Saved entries
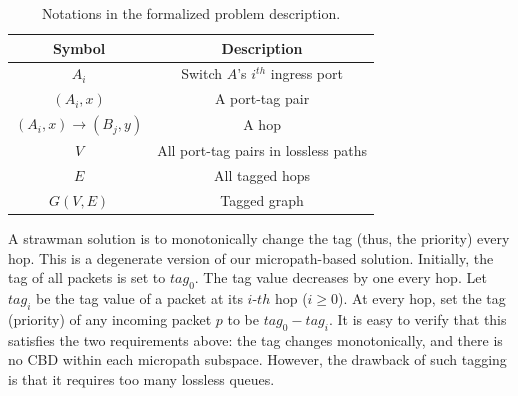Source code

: \begin{table}
\small
\centering
\caption{Notations in the formalized problem description.}
\label{tab:symbols}
\begin{tabular}{|c|c|}
\hline
Symbol & Description \\ \hline
$A_i$ & Switch $A$'s $i^{th}$ ingress port  \\ \hline
$(A_i, x)$ & A port-tag pair \\ \hline
$(A_i, x)\rightarrow(B_j, y)$ & A hop \\ \hline
$V$ & All port-tag pairs in lossless paths  \\ \hline
$E$ & All tagged hops \\ \hline
$G(V, E)$ & Tagged graph \\ \hline
\end{tabular}
\end{table}

 A strawman solution is to monotonically change the tag (thus, the priority) every hop.
This is a degenerate version of our micropath-based solution.
Initially, the tag of all packets is set to $tag_0$. The tag value decreases by one every hop. 
Let $tag_i$ be the tag value of a packet at its $i$-$th$ hop ($i \geq 0$). At every hop, 
set the tag (priority) of any incoming packet $p$ to be $tag_0 - tag_i$. 
It is easy to verify that this satisfies the two requirements above: the tag changes monotonically, and there is no CBD
within each micropath subspace.
However, the drawback of such tagging is that it requires too many lossless queues. 
\fi





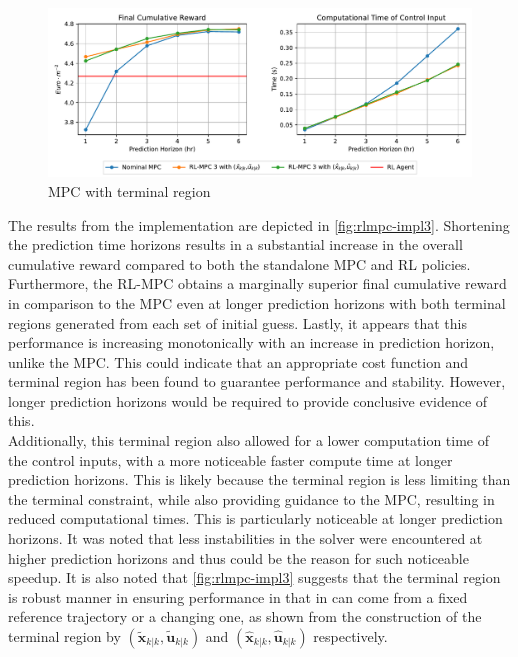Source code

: \begin{figure}[H]
	\centering
	\includegraphics[width=\textwidth]{figures/rl_mpc_impl_3.pdf}
	\caption{MPC with terminal region}
	\label{fig:rlmpc-impl3}
\end{figure}

The results from the implementation are depicted in \autoref{fig:rlmpc-impl3}. Shortening the prediction time horizons results in a substantial increase in the overall cumulative reward compared to both the standalone MPC and RL policies. Furthermore, the RL-MPC obtains a marginally superior final cumulative reward in comparison to the MPC even at longer prediction horizons with both terminal regions generated from each set of initial guess. Lastly, it appears that this performance is increasing monotonically with an increase in prediction horizon, unlike the MPC. This could indicate that an appropriate cost function and terminal region has been found to  guarantee performance and stability. However, longer prediction horizons would be required to provide conclusive evidence of this.\\

Additionally, this terminal region also allowed for a lower computation time of the control inputs, with a more noticeable faster compute time at longer prediction horizons. This is likely because the terminal region is less limiting than the terminal constraint,  while also providing guidance to the MPC, resulting in reduced computational times. This is particularly noticeable at longer prediction horizons. It was noted that less instabilities in the solver were encountered at higher prediction horizons and thus could be the reason for such noticeable speedup. It is also noted that \autoref{fig:rlmpc-impl3} suggests that the terminal region is robust manner in ensuring performance in that in can come from a fixed reference trajectory or a changing one, as shown from the construction of the terminal region by $(\tilde{\mathbf{x}}_{k|k}, \tilde{\mathbf{u}}_{k|k})$ and $(\hat{\mathbf{x}}_{k|k}, \hat{\mathbf{u}}_{k|k})$ respectively.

— Task to carry out —
The answer must be a word-for-word copy of all the entries, containing no pictures.

— Response to the exercise —
Source code

: \begin{table}
\small
\centering
\caption{Notations in the formalized problem description.}
\label{tab:symbols}
\begin{tabular}{|c|c|}
\hline
Symbol & Description \\ \hline
$A_i$ & Switch $A$'s $i^{th}$ ingress port  \\ \hline
$(A_i, x)$ & A port-tag pair \\ \hline
$(A_i, x)\rightarrow(B_j, y)$ & A hop \\ \hline
$V$ & All port-tag pairs in lossless paths  \\ \hline
$E$ & All tagged hops \\ \hline
$G(V, E)$ & Tagged graph \\ \hline
\end{tabular}
\end{table}

 A strawman solution is to monotonically change the tag (thus, the priority) every hop.
This is a degenerate version of our micropath-based solution.
Initially, the tag of all packets is set to $tag_0$. The tag value decreases by one every hop. 
Let $tag_i$ be the tag value of a packet at its $i$-$th$ hop ($i \geq 0$). At every hop, 
set the tag (priority) of any incoming packet $p$ to be $tag_0 - tag_i$. 
It is easy to verify that this satisfies the two requirements above: the tag changes monotonically, and there is no CBD
within each micropath subspace.
However, the drawback of such tagging is that it requires too many lossless queues. 
\fi





Source code

: \begin{figure}[H]
	\centering
	\includegraphics[width=\textwidth]{figures/rl_mpc_impl_3.pdf}
	\caption{MPC with terminal region}
	\label{fig:rlmpc-impl3}
\end{figure}

The results from the implementation are depicted in \autoref{fig:rlmpc-impl3}. Shortening the prediction time horizons results in a substantial increase in the overall cumulative reward compared to both the standalone MPC and RL policies. Furthermore, the RL-MPC obtains a marginally superior final cumulative reward in comparison to the MPC even at longer prediction horizons with both terminal regions generated from each set of initial guess. Lastly, it appears that this performance is increasing monotonically with an increase in prediction horizon, unlike the MPC. This could indicate that an appropriate cost function and terminal region has been found to  guarantee performance and stability. However, longer prediction horizons would be required to provide conclusive evidence of this.\\

Additionally, this terminal region also allowed for a lower computation time of the control inputs, with a more noticeable faster compute time at longer prediction horizons. This is likely because the terminal region is less limiting than the terminal constraint,  while also providing guidance to the MPC, resulting in reduced computational times. This is particularly noticeable at longer prediction horizons. It was noted that less instabilities in the solver were encountered at higher prediction horizons and thus could be the reason for such noticeable speedup. It is also noted that \autoref{fig:rlmpc-impl3} suggests that the terminal region is robust manner in ensuring performance in that in can come from a fixed reference trajectory or a changing one, as shown from the construction of the terminal region by $(\tilde{\mathbf{x}}_{k|k}, \tilde{\mathbf{u}}_{k|k})$ and $(\hat{\mathbf{x}}_{k|k}, \hat{\mathbf{u}}_{k|k})$ respectively.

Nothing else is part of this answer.